I cannot think of another director - not even Peckinpah or de Palma, Hitchcock or Scorsese - so cocked and aimed in one direction - that of setting up and paying off scenes and situations so that 'all hell breaks loose' and terrible violence ensues.
Tarantino has argued - often publicly and coarsely - for an art for art's sake separation between reel violence and real violence - and he points to the past attacks on comic books and popular music to show that morality codes get it wrong; in hindsight, the squares blame fun junk culture for the inherent political and social problems of lack of gun control, and so on, that actually encode and sustain violence. This is why, apparently, his recent villains have been so clearly historically-real violent killers - Nazis, slave owners, and Manson murderers - as if to prove that the sadistic and real gore visited on humans stems far more from ideologies and belief systems well beyond fiction and artifice.
I myself find Tarantino a bit naïve or disingenuous on this score.
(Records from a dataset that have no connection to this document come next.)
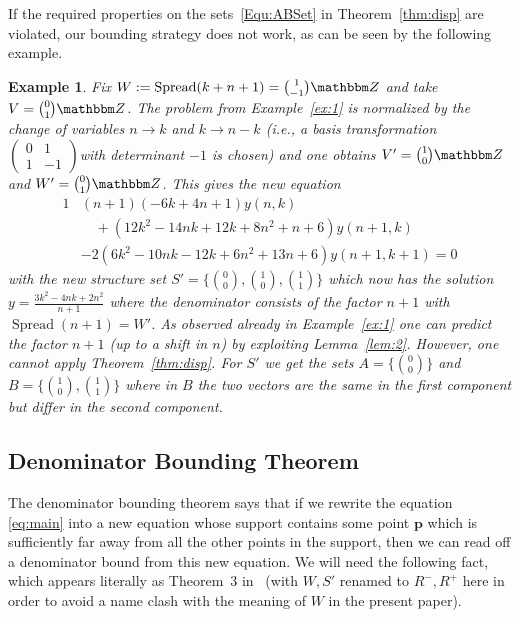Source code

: \documentclass[a4paper]{sig-alternate}
\let\set\mathbbm
\def\vec#1{\mathbf{#1}}
\def\spread{\operatorname{Spread}}
\newtheorem{example}{Example}
\begin{document}
If the required properties on the sets~\eqref{Equ:ABSet} in Theorem~\ref{thm:disp} are violated, our bounding strategy does not work, as can be seen by the following example.

\begin{example}
Fix $W:=\spread(k+n+1)=\binom{1}{-1}\set Z$ and take
$V=\binom{0}{1}\set Z$. The problem from Example~\ref{ex:1} is normalized
by the change of variables $n\to k$ and $k\to n-k$ (i.e., a basis transformation \tiny$\left(\begin{matrix}
0&1\\
1&-1
\end{matrix}\right)$\normalsize with determinant $-1$ is chosen) and one obtains $V'=\binom{1}{0}\set Z$ and $W'=\binom{0}{1}\set Z$. This gives the new equation
  \begin{alignat*}1
    &(n+1) (-6 k+4 n+1) y(n,k)\\
    &\quad+(12 k^2-14 n k+12
   k+8 n^2+n+6)y(n+1,k)\\
    &-2(6 k^2-10 n k-12 k+6n^2+13 n+6)y(n+1,k+1)=0
  \end{alignat*}
with the new structure set $S'=\{\binom{0}{0},\binom{1}{0},\binom{1}{1}\}$
which now has the solution $y=\frac{3 k^2-4 n k+2 n^2}{n+1}$ where the denominator consists of the factor $n+1$ with $\spread(n+1)=W'$. As observed already in Example~\ref{ex:1} one can predict the factor $n+1$ (up to a shift in $n$) by exploiting Lemma~\ref{lem:2}. However, one cannot apply Theorem~\ref{thm:disp}. For $S'$ we get the sets $A=\{\binom{0}{0}\}$ and $B=\{\binom{1}{0},\binom{1}{1}\}$ where in $B$ the two vectors are the same in the first component but differ in the second component.
\end{example}

\subsection{Denominator Bounding Theorem}

The denominator bounding theorem says that if we rewrite the equation \eqref{eq:main} into
a new equation whose support contains some point $\vec p$ which is sufficiently far away from
all the other points in the support, then we can read off a denominator bound from this
new equation. We will need the following fact, which appears literally as Theorem~3 in~\cite{kauers10b}
(with $W,S'$ renamed to $R^-,R^+$ here in order to avoid a name clash with the meaning of $W$
in the present paper).
\end{document}
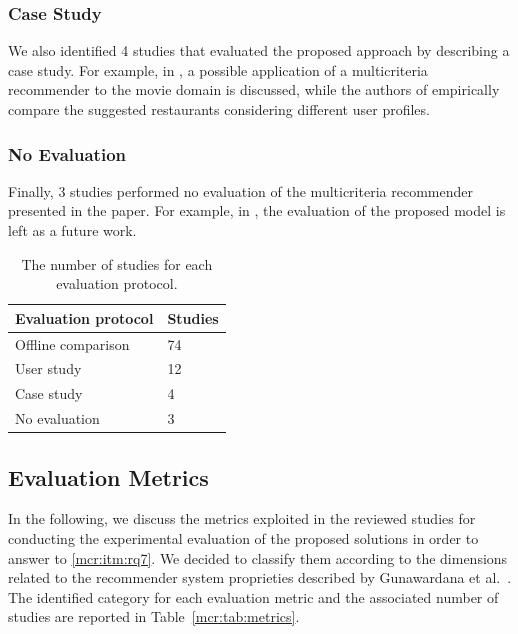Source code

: \subsubsection{Case Study}

We also identified 4 studies that evaluated the proposed approach by describing a case study. For example, in , a possible application of a multicriteria recommender to the movie domain is discussed, while the authors of  empirically compare the suggested restaurants considering different user profiles.

\subsubsection{No Evaluation}

Finally, 3 studies performed no evaluation of the multicriteria recommender presented in the paper. For example, in , the evaluation of the proposed model is left as a future work.

\begin{table}
\centering
\begin{tabular}{@{}ll@{}}
\toprule
Evaluation protocol & Studies \\ \midrule
Offline comparison  & 74      \\
User study          & 12      \\
Case study          & 4       \\
No evaluation       & 3       \\ \bottomrule
\end{tabular}
\caption[Studies per evaluation protocol]{The number of studies for each evaluation protocol.}
\label{mcr:tab:protocols}
\end{table}

\subsection{Evaluation Metrics}
\label{mcr:sec:metrics}

In the following, we discuss the metrics exploited in the reviewed studies for conducting the experimental evaluation of the proposed solutions in order to answer to \ref{mcr:itm:rq7}. We decided to classify them according to the dimensions related to the recommender system proprieties described by Gunawardana et al.~\cite{Gunawardana2015}. The identified category for each evaluation metric and the associated number of studies are reported in Table~\ref{mcr:tab:metrics}.

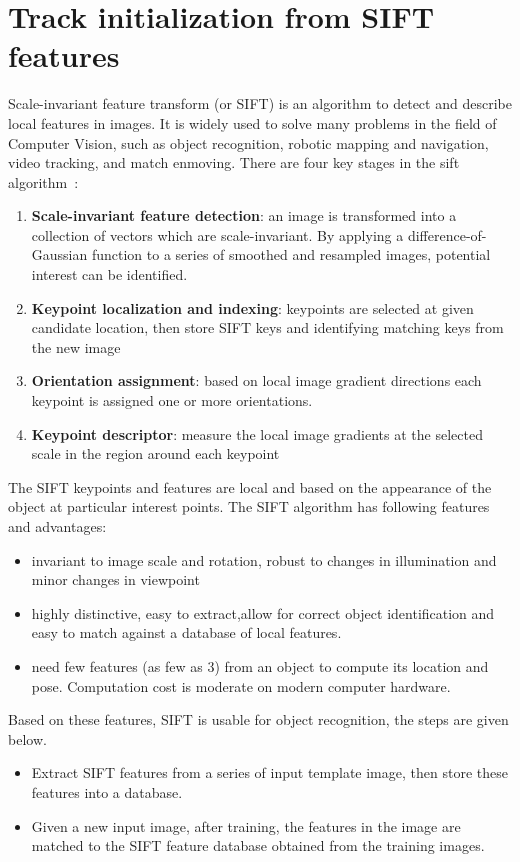 \section{Track initialization from SIFT features}
\label{sift_init}
Scale-invariant feature transform (or SIFT) is an algorithm to detect
and describe local features in images.  It is widely used to solve
many problems in the field of Computer Vision, such as object
recognition, robotic mapping and navigation, video tracking, and match
enmoving. There are four key stages in the sift algorithm~\cite{lowe2004distinctive}:
\begin{enumerate}
\item \textbf{Scale-invariant feature detection}: an image is transformed into
  a collection of vectors which are scale-invariant. By applying a difference-of-Gaussian
function to a series of smoothed and resampled images, potential
interest can be identified.
\item \textbf{Keypoint localization and indexing}: keypoints are selected at given
  candidate location, then store SIFT keys and identifying matching keys from the new image
\item \textbf{Orientation assignment}:  based on local image gradient
  directions each keypoint is assigned one or more orientations.
\item \textbf{Keypoint descriptor}: measure the local image gradients
  at the selected scale in the region around each keypoint
\end{enumerate}


The SIFT keypoints and features are local and based on the appearance
of the object at particular interest points. The SIFT algorithm has following
features and advantages:
\begin{itemize}
\item invariant to image scale and rotation, robust to changes in
  illumination and minor changes in viewpoint
\item highly distinctive, easy to extract,allow for correct object
  identification and easy to match against a database of local
  features. 
\item need few features (as few as 3) from an object to compute its location
  and pose. Computation cost is moderate on modern computer hardware.
\end{itemize}

Based on these features, SIFT is usable for object recognition, the
steps are given below.
\begin{itemize}
\item Extract SIFT features from a series of input template image,
  then store these features into a database.
\item Given a new input image, after training, the features in
  the image are matched to the SIFT feature database obtained from the
  training images.
\end{itemize}

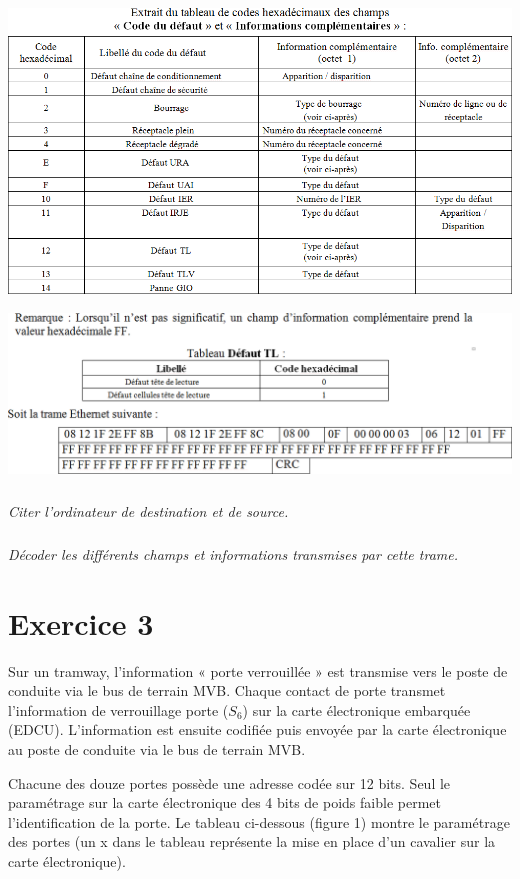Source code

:\documentclass[10pt]{article}
\begin{document}
\begin{center}
\includegraphics[width=.8\textwidth]{images/im_07}
\end{center}

\begin{center}
\includegraphics[width=.8\textwidth]{images/im_08}
\end{center}

\subparagraph{}
\textit{Citer l’ordinateur de destination et de source.}

\subparagraph{}
\textit{Décoder les différents champs et informations transmises par cette trame.}

\section{Exercice 3}
\setcounter{subparagraph}{0}
Sur un tramway, l’information « porte verrouillée » est transmise vers le poste de conduite via le bus de terrain MVB. Chaque contact de porte transmet l’information de verrouillage porte ($S_6$) sur la carte électronique embarquée  (EDCU). L’information est ensuite codifiée puis envoyée par la carte électronique au poste de conduite via le bus de terrain MVB. 

Chacune des douze portes possède une adresse codée sur 12 bits. Seul le paramétrage sur la carte électronique des 4 bits de poids faible permet l'identification de la porte. Le tableau ci-dessous (figure 1) montre le paramétrage des portes (un x dans le tableau représente la mise en place d’un cavalier sur la carte électronique). 
\end{document}
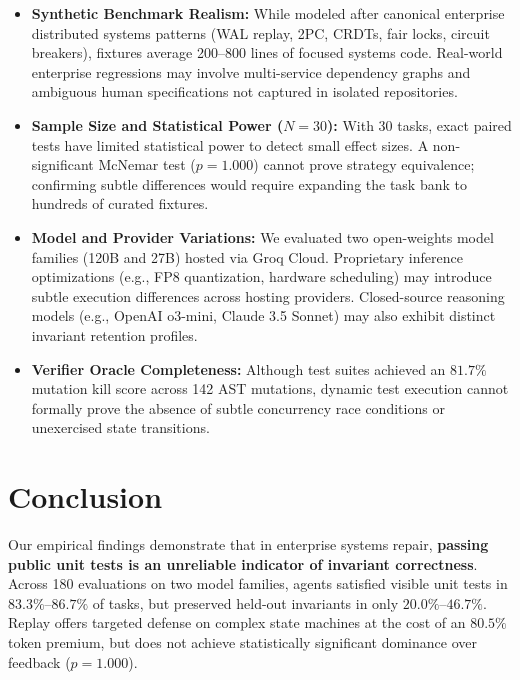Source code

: \documentclass[10pt,twocolumn,letterpaper]{article}
\begin{document}
\begin{itemize}
    \item \textbf{Synthetic Benchmark Realism:} While modeled after canonical enterprise distributed systems patterns (WAL replay, 2PC, CRDTs, fair locks, circuit breakers), fixtures average 200--800 lines of focused systems code. Real-world enterprise regressions may involve multi-service dependency graphs and ambiguous human specifications not captured in isolated repositories.
    \item \textbf{Sample Size and Statistical Power ($N = 30$):} With 30 tasks, exact paired tests have limited statistical power to detect small effect sizes. A non-significant McNemar test ($p = 1.000$) cannot prove strategy equivalence; confirming subtle differences would require expanding the task bank to hundreds of curated fixtures.
    \item \textbf{Model and Provider Variations:} We evaluated two open-weights model families (120B and 27B) hosted via Groq Cloud. Proprietary inference optimizations (e.g., FP8 quantization, hardware scheduling) may introduce subtle execution differences across hosting providers. Closed-source reasoning models (e.g., OpenAI o3-mini, Claude 3.5 Sonnet) may also exhibit distinct invariant retention profiles.
    \item \textbf{Verifier Oracle Completeness:} Although test suites achieved an $81.7\%$ mutation kill score across 142 AST mutations, dynamic test execution cannot formally prove the absence of subtle concurrency race conditions or unexercised state transitions.
\end{itemize}

\section{Conclusion}

Our empirical findings demonstrate that in enterprise systems repair, \textbf{passing public unit tests is an unreliable indicator of invariant correctness}. Across 180 evaluations on two model families, agents satisfied visible unit tests in $83.3\%$--$86.7\%$ of tasks, but preserved held-out invariants in only $20.0\%$--$46.7\%$. Replay offers targeted defense on complex state machines at the cost of an $80.5\%$ token premium, but does not achieve statistically significant dominance over feedback ($p = 1.000$). 



\end{document}
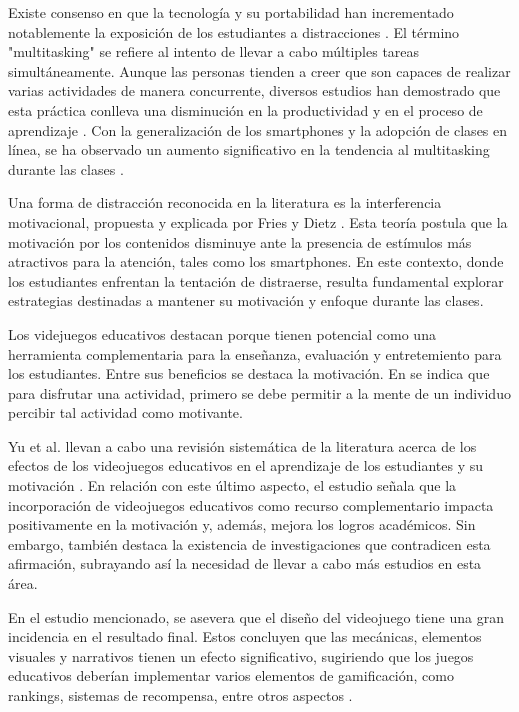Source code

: Existe consenso en que la tecnología y su portabilidad han incrementado notablemente la exposición de los estudiantes a distracciones \cite{Zimmerman2011HandbookOS, Wang2022ComprehensivelySummarizeDistractions}. El término "multitasking" se refiere al intento de llevar a cabo múltiples tareas simultáneamente. Aunque las personas tienden a creer que son capaces de realizar varias actividades de manera concurrente, diversos estudios han demostrado que esta práctica conlleva una disminución en la productividad y en el proceso de aprendizaje \cite{Domoff2019AddictivePU}. Con la generalización de los smartphones y la adopción de clases en línea, se ha observado un aumento significativo en la tendencia al multitasking durante las clases \cite{Wang2022ComprehensivelySummarizeDistractions}.

Una forma de distracción reconocida en la literatura es la interferencia motivacional, propuesta y explicada por Fries y Dietz \cite{Fries2007LearningMotivationalInterference}. Esta teoría postula que la motivación por los contenidos disminuye ante la presencia de estímulos más atractivos para la atención, tales como los smartphones. En este contexto, donde los estudiantes enfrentan la tentación de distraerse, resulta fundamental explorar estrategias destinadas a mantener su motivación y enfoque durante las clases.

Los videjuegos educativos destacan porque tienen potencial como una herramienta complementaria para la enseñanza, evaluación y entretemiento para los estudiantes. Entre sus beneficios se destaca la motivación. En \cite{Bisson1996FunInLEarningPedagogicalRole} se indica que para disfrutar una actividad, primero se debe permitir a la mente de un individuo percibir tal actividad como motivante. 

Yu et al. llevan a cabo una revisión sistemática de la literatura acerca de los efectos de los videojuegos educativos en el aprendizaje de los estudiantes y su motivación \cite{Yu2020TheEffectsOfEducationGames}. En relación con este último aspecto, el estudio señala que la incorporación de videojuegos educativos como recurso complementario impacta positivamente en la motivación y, además, mejora los logros académicos. Sin embargo, también destaca la existencia de investigaciones que contradicen esta afirmación, subrayando así la necesidad de llevar a cabo más estudios en esta área.

En el estudio mencionado, se asevera que el diseño del videojuego tiene una gran incidencia en el resultado final. Estos concluyen que las mecánicas, elementos visuales y narrativos tienen un efecto significativo, sugiriendo que los juegos educativos deberían implementar varios elementos de gamificación, como rankings, sistemas de recompensa, entre otros aspectos \cite{Yu2020TheEffectsOfEducationGames}.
He must surely have read Literature and Evil. To suggest that art is entirely removed from the ethical realm is to remove it also from the realm of being able to truly shock, offend, or challenge, mainstream moralities. If movies are only ever innocent fun, then they can never be dangerous. But we know, from films like Triumph of the Will, or Battleship Potemkin, that movie style genius can not ever be entirely divorced from real-world implications, or political entanglements.
It is suspicious that Tarantino seeks to display very violent acts - often against young women - under cover of subjects related to historical injustices. This is a kind of exploitation cinema, and he is, as a long-time fan of Grindhouse, no stranger to the idea of exploitative film-making. This genre revels in perverse, gross, and depraved depictions of sex, violence, degradation and acts of evil, while pretending (sometimes barely) to be either concerned with socially-relevant subjects or to be about something else.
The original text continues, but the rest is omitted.